[Source records]
((

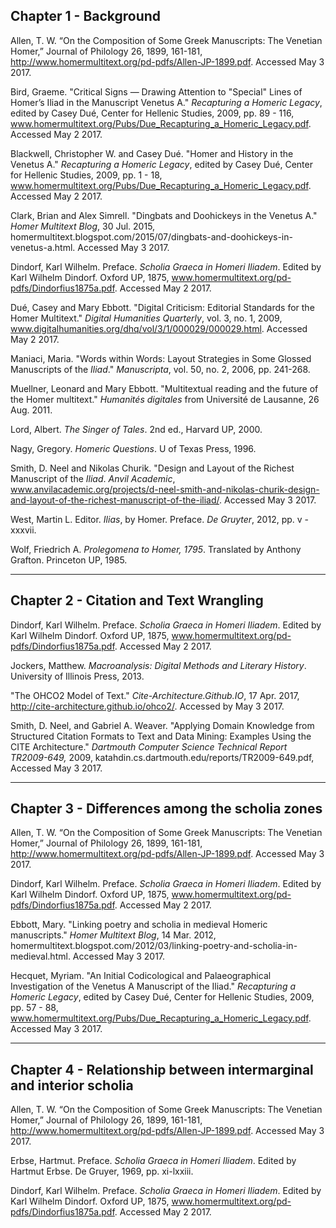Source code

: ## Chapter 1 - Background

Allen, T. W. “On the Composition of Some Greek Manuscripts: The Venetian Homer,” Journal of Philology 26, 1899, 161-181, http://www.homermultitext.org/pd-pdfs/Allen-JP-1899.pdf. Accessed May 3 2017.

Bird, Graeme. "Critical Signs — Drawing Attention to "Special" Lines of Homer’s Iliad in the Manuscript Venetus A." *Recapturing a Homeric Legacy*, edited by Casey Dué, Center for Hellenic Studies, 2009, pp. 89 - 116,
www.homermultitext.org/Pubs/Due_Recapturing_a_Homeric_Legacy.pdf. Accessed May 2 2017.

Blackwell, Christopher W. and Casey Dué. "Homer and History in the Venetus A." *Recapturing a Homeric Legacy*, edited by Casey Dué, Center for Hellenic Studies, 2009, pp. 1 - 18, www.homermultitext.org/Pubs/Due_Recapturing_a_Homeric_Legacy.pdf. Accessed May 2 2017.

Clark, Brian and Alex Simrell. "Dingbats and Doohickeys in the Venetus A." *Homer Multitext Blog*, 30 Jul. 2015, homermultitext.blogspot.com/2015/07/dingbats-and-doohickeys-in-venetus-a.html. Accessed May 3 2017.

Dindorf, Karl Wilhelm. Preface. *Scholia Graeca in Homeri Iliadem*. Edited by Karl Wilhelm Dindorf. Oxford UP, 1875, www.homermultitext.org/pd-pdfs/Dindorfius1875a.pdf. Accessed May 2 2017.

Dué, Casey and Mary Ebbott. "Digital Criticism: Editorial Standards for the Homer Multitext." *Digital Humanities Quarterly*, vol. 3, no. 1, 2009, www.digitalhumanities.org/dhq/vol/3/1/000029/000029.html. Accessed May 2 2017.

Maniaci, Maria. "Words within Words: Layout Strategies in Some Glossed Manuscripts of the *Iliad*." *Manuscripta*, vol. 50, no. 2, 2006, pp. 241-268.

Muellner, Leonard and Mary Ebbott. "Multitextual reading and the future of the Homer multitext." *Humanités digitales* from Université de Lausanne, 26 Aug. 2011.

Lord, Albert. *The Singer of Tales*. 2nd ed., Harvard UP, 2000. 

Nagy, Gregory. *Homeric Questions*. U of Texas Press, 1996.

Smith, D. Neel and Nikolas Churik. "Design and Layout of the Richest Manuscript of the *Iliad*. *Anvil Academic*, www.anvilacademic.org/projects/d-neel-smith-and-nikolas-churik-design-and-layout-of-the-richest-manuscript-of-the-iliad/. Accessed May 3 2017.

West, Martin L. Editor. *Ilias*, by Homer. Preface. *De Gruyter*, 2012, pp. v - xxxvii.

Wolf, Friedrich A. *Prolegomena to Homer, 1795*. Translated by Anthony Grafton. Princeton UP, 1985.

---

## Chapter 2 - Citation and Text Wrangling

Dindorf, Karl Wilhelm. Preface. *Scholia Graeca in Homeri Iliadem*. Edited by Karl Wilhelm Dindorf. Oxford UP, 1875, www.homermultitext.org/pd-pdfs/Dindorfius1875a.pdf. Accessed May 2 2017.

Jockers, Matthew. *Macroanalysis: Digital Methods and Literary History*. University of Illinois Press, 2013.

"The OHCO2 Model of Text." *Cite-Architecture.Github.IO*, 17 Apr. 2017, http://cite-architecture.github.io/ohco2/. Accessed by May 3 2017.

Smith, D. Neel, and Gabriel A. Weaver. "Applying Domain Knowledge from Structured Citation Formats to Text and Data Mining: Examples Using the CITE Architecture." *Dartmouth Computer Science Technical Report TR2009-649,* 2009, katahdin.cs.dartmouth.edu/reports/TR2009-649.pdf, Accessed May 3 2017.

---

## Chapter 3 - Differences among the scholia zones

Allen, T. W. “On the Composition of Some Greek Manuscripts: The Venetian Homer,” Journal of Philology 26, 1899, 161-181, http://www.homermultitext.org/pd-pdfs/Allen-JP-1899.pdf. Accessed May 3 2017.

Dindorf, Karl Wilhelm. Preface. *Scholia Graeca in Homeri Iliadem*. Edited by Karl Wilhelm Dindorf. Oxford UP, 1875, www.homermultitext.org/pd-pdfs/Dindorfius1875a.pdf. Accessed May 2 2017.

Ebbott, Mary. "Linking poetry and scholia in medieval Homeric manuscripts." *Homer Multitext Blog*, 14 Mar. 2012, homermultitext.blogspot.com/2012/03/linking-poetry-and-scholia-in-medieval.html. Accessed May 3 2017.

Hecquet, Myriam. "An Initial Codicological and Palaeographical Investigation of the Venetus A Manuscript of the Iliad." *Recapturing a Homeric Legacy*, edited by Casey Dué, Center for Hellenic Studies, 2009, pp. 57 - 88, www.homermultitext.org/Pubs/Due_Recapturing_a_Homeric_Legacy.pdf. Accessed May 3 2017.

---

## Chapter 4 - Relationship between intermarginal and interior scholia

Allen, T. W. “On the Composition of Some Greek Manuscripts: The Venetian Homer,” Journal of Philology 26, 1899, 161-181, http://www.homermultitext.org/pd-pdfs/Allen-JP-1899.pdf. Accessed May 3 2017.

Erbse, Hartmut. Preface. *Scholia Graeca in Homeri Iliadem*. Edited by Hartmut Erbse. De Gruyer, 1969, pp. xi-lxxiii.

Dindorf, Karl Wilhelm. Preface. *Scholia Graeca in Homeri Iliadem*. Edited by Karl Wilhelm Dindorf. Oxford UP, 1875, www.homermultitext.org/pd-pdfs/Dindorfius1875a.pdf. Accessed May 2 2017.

))
((

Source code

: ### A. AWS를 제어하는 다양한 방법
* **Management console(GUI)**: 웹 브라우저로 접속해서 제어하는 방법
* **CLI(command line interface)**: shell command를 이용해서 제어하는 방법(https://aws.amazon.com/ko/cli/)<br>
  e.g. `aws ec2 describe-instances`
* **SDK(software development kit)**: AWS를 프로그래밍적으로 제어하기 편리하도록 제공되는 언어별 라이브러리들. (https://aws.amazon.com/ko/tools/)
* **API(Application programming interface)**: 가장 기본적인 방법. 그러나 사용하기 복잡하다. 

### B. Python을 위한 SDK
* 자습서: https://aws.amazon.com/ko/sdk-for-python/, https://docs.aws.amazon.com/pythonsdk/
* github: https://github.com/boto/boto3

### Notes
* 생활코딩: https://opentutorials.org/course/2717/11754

))

Go through the lines above and count those that include "Architecture"; give the total and nothing more.

= Answer to this exercise =
2